§ **TASK REQUIREMENTS**
Pull every "linear" line out of the data below.
++++
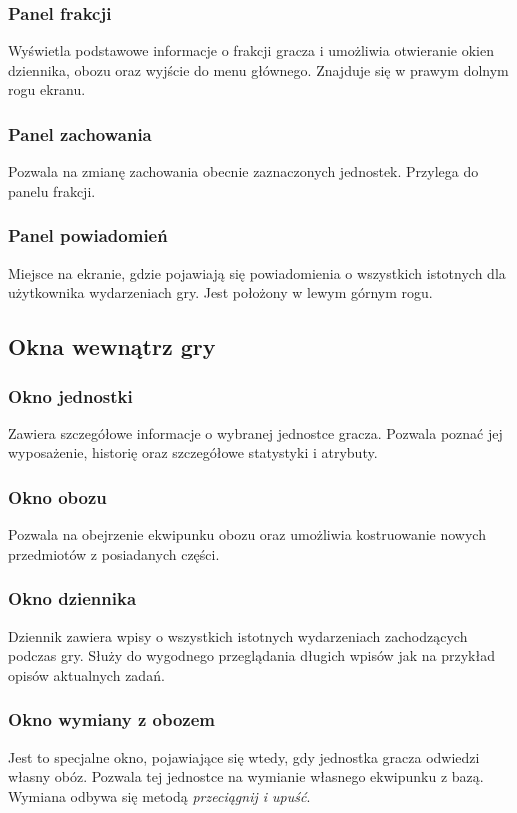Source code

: \documentclass[licencjacka]{pracamgr}
\begin{document}
      \subsubsection{Panel frakcji}
      Wyświetla podstawowe informacje o frakcji gracza i umożliwia otwieranie okien dziennika, obozu oraz wyjście do menu głównego.
      Znajduje się w prawym dolnym rogu ekranu.
      \subsubsection{Panel zachowania}
      Pozwala na zmianę zachowania obecnie zaznaczonych jednostek. Przylega do panelu frakcji.
      \subsubsection{Panel powiadomień}
      Miejsce na ekranie, gdzie pojawiają się powiadomienia o wszystkich istotnych dla użytkownika wydarzeniach gry. Jest położony w lewym górnym rogu.

    \subsection{Okna wewnątrz gry}
      \subsubsection{Okno jednostki}
      Zawiera szczegółowe informacje o wybranej jednostce gracza. Pozwala poznać jej wyposażenie, historię oraz szczegółowe statystyki i atrybuty.
      \subsubsection{Okno obozu}
      Pozwala na obejrzenie ekwipunku obozu oraz umożliwia kostruowanie nowych przedmiotów z posiadanych części.
      \subsubsection{Okno dziennika}
      Dziennik zawiera wpisy o wszystkich istotnych wydarzeniach zachodzących podczas gry. Służy do wygodnego przeglądania długich wpisów jak na przykład
      opisów aktualnych zadań.
      \subsubsection{Okno wymiany z obozem}
      Jest to specjalne okno, pojawiające się wtedy, gdy jednostka gracza odwiedzi własny obóz. Pozwala tej jednostce na wymianie własnego ekwipunku z bazą.
      Wymiana odbywa się metodą \emph{przeciągnij i upuść}.
\end{document}
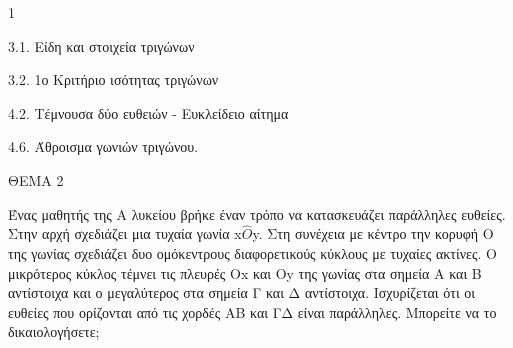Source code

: \begin{ylh}{1}
    \item 3.1. Είδη και στοιχεία τριγώνων
    \item 3.2. 1ο Κριτήριο ισότητας τριγώνων
    \item 4.2. Τέμνουσα δύο ευθειών - Ευκλείδειο αίτημα
    \item 4.6. Άθροισμα γωνιών τριγώνου.
\end{ylh}

ΘΕΜΑ 2

Ένας μαθητής της Α\textquotesingle{} λυκείου βρήκε έναν τρόπο να κατασκευάζει παράλληλες ευθείες. Στην αρχή σχεδιάζει μια τυχαία γωνία x$\widehat{Ο}$y. Στη συνέχεια με κέντρο την κορυφή Ο της γωνίας σχεδιάζει δυο ομόκεντρους διαφορετικούς κύκλους με τυχαίες ακτίνες. Ο μικρότερος κύκλος τέμνει τις πλευρές Οx και Οy της γωνίας στα σημεία Α και Β αντίστοιχα και ο μεγαλύτερος στα σημεία Γ και Δ αντίστοιχα. Ισχυρίζεται ότι οι ευθείες που ορίζονται από τις χορδές ΑΒ και ΓΔ είναι παράλληλες. Μπορείτε να το δικαιολογήσετε; 

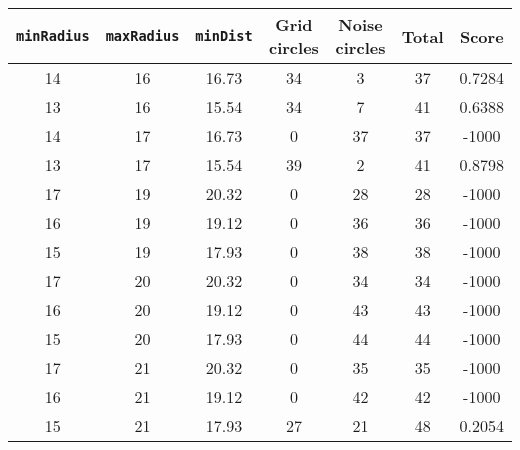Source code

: \documentclass[letterpaper, 12pt]{article}
\begin{document}
\begin{longtable}{|c|c|c|c|c|c|c|}
\hline
\textbf{\texttt{minRadius}} & \textbf{\texttt{maxRadius}} & \textbf{\texttt{minDist}} & \textbf{Grid circles} & \textbf{Noise circles} & \textbf{Total} & \textbf{Score} \\
\hline
14 & 16 & 16.73 & 34 & 3 & 37 & 0.7284 \\
\hline
13 & 16 & 15.54 & 34 & 7 & 41 & 0.6388 \\
\hline
14 & 17 & 16.73 & 0 & 37 & 37 & -1000 \\
\hline
13 & 17 & 15.54 & 39 & 2 & 41 & 0.8798 \\
\hline
17 & 19 & 20.32 & 0 & 28 & 28 & -1000 \\
\hline
16 & 19 & 19.12 & 0 & 36 & 36 & -1000 \\
\hline
15 & 19 & 17.93 & 0 & 38 & 38 & -1000 \\
\hline
17 & 20 & 20.32 & 0 & 34 & 34 & -1000 \\
\hline
16 & 20 & 19.12 & 0 & 43 & 43 & -1000 \\
\hline
15 & 20 & 17.93 & 0 & 44 & 44 & -1000 \\
\hline
17 & 21 & 20.32 & 0 & 35 & 35 & -1000 \\
\hline
16 & 21 & 19.12 & 0 & 42 & 42 & -1000 \\
\hline
15 & 21 & 17.93 & 27 & 21 & 48 & 0.2054 \\
\hline
\end{longtable}
\end{document}
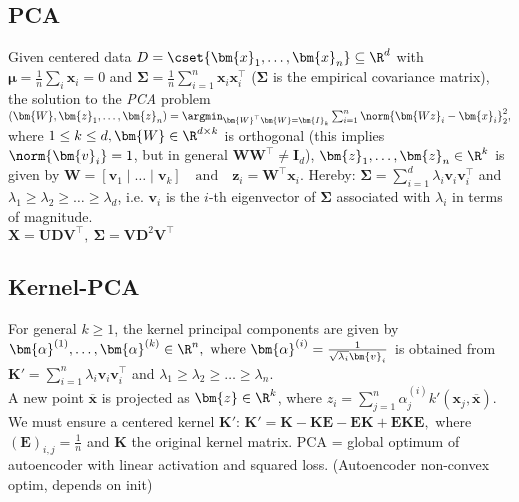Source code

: \subsection{PCA}

Given centered data $D = \cset{\bm{x}_{1}, \dots, \bm{x}_{n}} \subseteq \R^{d}$ with $\bm{\mu} = \frac{1}{n}\sum_{i}\bm{x}_{i} = 0$ and
$\bm{\Sigma} = \frac{1}{n} \sum_{i=1}^{n}\bm{x}_{i}\bm{x}_{i}^{\top}$ ($\bm{\Sigma}$ is the empirical covariance matrix),
the solution to the \emph{PCA} problem
  $
    (\bm{W}, \bm{z}_{1}, \dots, \bm{z}_{n}) = \argmin_{\bm{W}^{\top}\bm{W} = \bm{I}_{k}} \sum_{i=1}^{n}\norm{\bm{Wz}_{i} - \bm{x}_{i}}_{2}^{2},
  $
  where $1 \leq k \leq d, \bm{W} \in \R^{d \times k}$ is orthogonal (this implies $\norm{\bm{v}_{i}} = 1$, but in general
$\bm{W}\bm{W}^{\top} \neq \bm{I}_{d}$), $\bm{z}_{1}, \dots, \bm{z}_{n} \in \R^{k}$ is given by
  $
    \bm{W} = [\bm{v}_{1} \; | \; \dots \; | \; \bm{v}_{k}] \quad\text{and}\quad \bm{z}_{i} = \bm{W}^{\top}\bm{x}_{i}.
  $
  Hereby: $\bm{\Sigma} = \sum_{i=1}^{d}\lambda_{i}\bm{v}_{i}\bm{v}_{i}^{\top}$ and $\lambda_{1} \geq \lambda_{2} \geq \dots \geq \lambda_{d}$, i.e. $\bm{v}_{i}$ is the
$i$-th eigenvector of $\bm{\Sigma}$ associated with $\lambda_{i}$ in terms of magnitude.\\
$\bm{X}=\bm{U}\bm{D}\bm{V}^{\top},\ \bm{\Sigma} = \bm{V}\bm{D}^{2}\bm{V}^{\top}$

%
\subsection{Kernel-PCA}
For general $k \geq 1$, the kernel principal components are given by
  $
    \bm{\alpha}^{(1)}, \dots, \bm{\alpha}^{(k)} \in \R^{n}, \text{ where } \bm{\alpha}^{(i)} = \frac{1}{\sqrt{\lambda_{i}}\bm{v}_{i}}
  $
  is obtained from $\bm{K'} = \sum_{i=1}^{n}\lambda_{i}\bm{v}_{i}\bm{v}_{i}^{\top}$ and $\lambda_{1} \geq \lambda_{2} \geq \dots \geq \lambda_{n}$. \\
  A new point $\bm{\overline{x}}$ is projected as $\bm{z} \in \R^{k}$, where
  $
    z_{i} = \sum_{j=1}^{n}\alpha_{j}^{(i)}k'(\bm{x}_{j}, \bm{\overline{x}}).
  $
  We must ensure a centered kernel $\bm{K'}$:
  $
    \bm{K'} = \bm{K} - \bm{KE} - \bm{EK} + \bm{EKE},
  $
  where $(\bm{E})_{i,j} = \frac{1}{n}$ and $\bm{K}$ the original kernel matrix.
PCA = global optimum of autoencoder with linear activation and squared loss. (Autoencoder non-convex optim, depends on init)

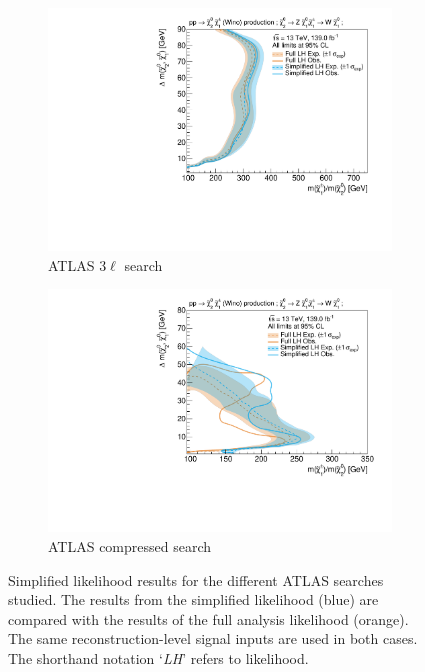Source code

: \begin{figure}
\begin{subfigure}[b]{0.5\textwidth}
		\centering\includegraphics[width=\textwidth]{exclusion_3Loffshell_noLabel_v3}
		\caption{ATLAS $3\ell$ search\label{fig:results_3Loffshell}}
	\end{subfigure}\hfill
	\begin{subfigure}[b]{0.5\textwidth}
		\centering\includegraphics[width=\textwidth]{exclusion_compressed_noLabel_v3}
		\caption{ATLAS compressed search~\cite{SUSY-2018-16}\label{fig:results_compressed}}
	\end{subfigure}\hfill
	\caption{Simplified likelihood results for the different ATLAS searches studied. The results from the simplified likelihood (blue) are compared with the results of the full analysis likelihood (orange). The same reconstruction-level signal inputs are used in both cases. The shorthand notation `\textit{LH}' refers to likelihood.}\label{fig:results_analyses}
\end{figure}

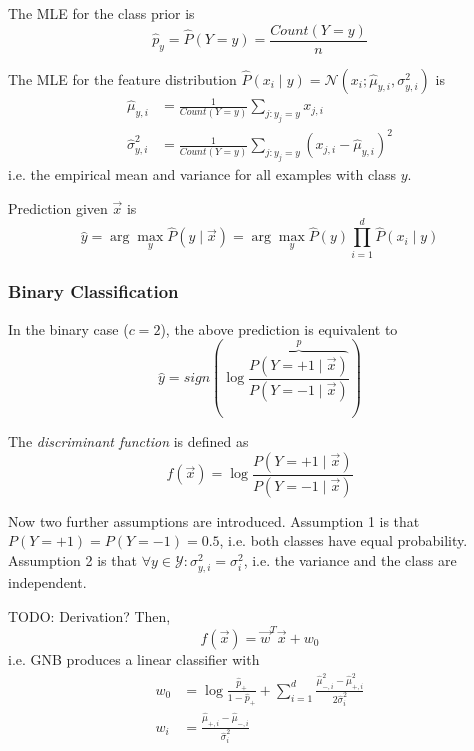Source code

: The MLE for the class prior is
\begin{equation*}
\hat{p}_y = \hat{P}(Y = y)
= \frac{Count(Y = y)}{n}
\end{equation*}

The MLE for the feature distribution
$\hat{P}(x_i \mid y) = \mathcal{N}(x_i; \hat{\mu}_{y, i}, \sigma^2_{y,i})$ is
\begin{align*}
\hat{\mu}_{y,i} &=
\frac{1}{Count(Y = y)}
\sum_{j:y_j = y}{x_{j,i}} \\
\hat{\sigma}^2_{y, i} &=
\frac{1}{Count(Y = y)}
\sum_{j:y_j = y}{(
	x_{j,i} - \hat{\mu}_{y,i}
	)^2}
\end{align*}
i.e. the empirical mean and variance
for all examples with class $y$.

Prediction given $\vec{x}$ is
\begin{equation*}
\hat{y} = \arg\max_y{
	\hat{P}(y \mid \vec{x})
}
= \arg\max_y{
	\hat{P}(y)
	\prod_{i=1}^d{
		\hat{P}(x_i \mid y)
	}
}
\end{equation*}

\subsubsection{Binary Classification}
In the binary case ($c = 2$),
the above prediction is equivalent to
\begin{equation*}
\hat{y} = sign\left( \log{
	\frac{
		\overbrace{P(Y = +1 \mid \vec{x})}^p
	}
	{P(Y = -1 \mid \vec{x})}
}\right)
\end{equation*}

The \emph{discriminant function} is defined as
\begin{equation*}
f(\vec{x}) = \log{\frac
	{P(Y = +1 \mid \vec{x})}
	{P(Y = -1 \mid \vec{x})}
}
\end{equation*}

Now two further assumptions are introduced.
Assumption 1 is that
$P(Y = +1) = P(Y = -1) = 0.5$,
i.e. both classes have equal probability.
Assumption 2 is that
$\forall y \in \mathcal{Y} : \sigma^2_{y,i} = \sigma^2_i$,
i.e. the variance and the class are independent.

TODO: Derivation?
Then,
\begin{equation*}
f(\vec{x}) = \vec{w}^T \vec{x} + w_0
\end{equation*}
i.e. GNB produces a linear classifier with
\begin{align*}
w_0 &= \log{\frac{\hat{p}_+}{1-\hat{p}_+}}
+ \sum_{i=1}^d{
	\frac{\hat{\mu}^2_{-,i} - \hat{\mu}^2_{+, i}}{2\hat{\sigma}^2_i}
} \\
w_i &= \frac
{\hat{\mu}_{+,i} - \hat{\mu}_{-,i}}
{\hat{\sigma}^2_i}
\end{align*}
++++
§ **RESULT OF THE TASK**
PCA = global optimum of autoencoder with linear activation and squared loss. (Autoencoder non-convex optim, depends on init)
i.e. GNB produces a linear classifier with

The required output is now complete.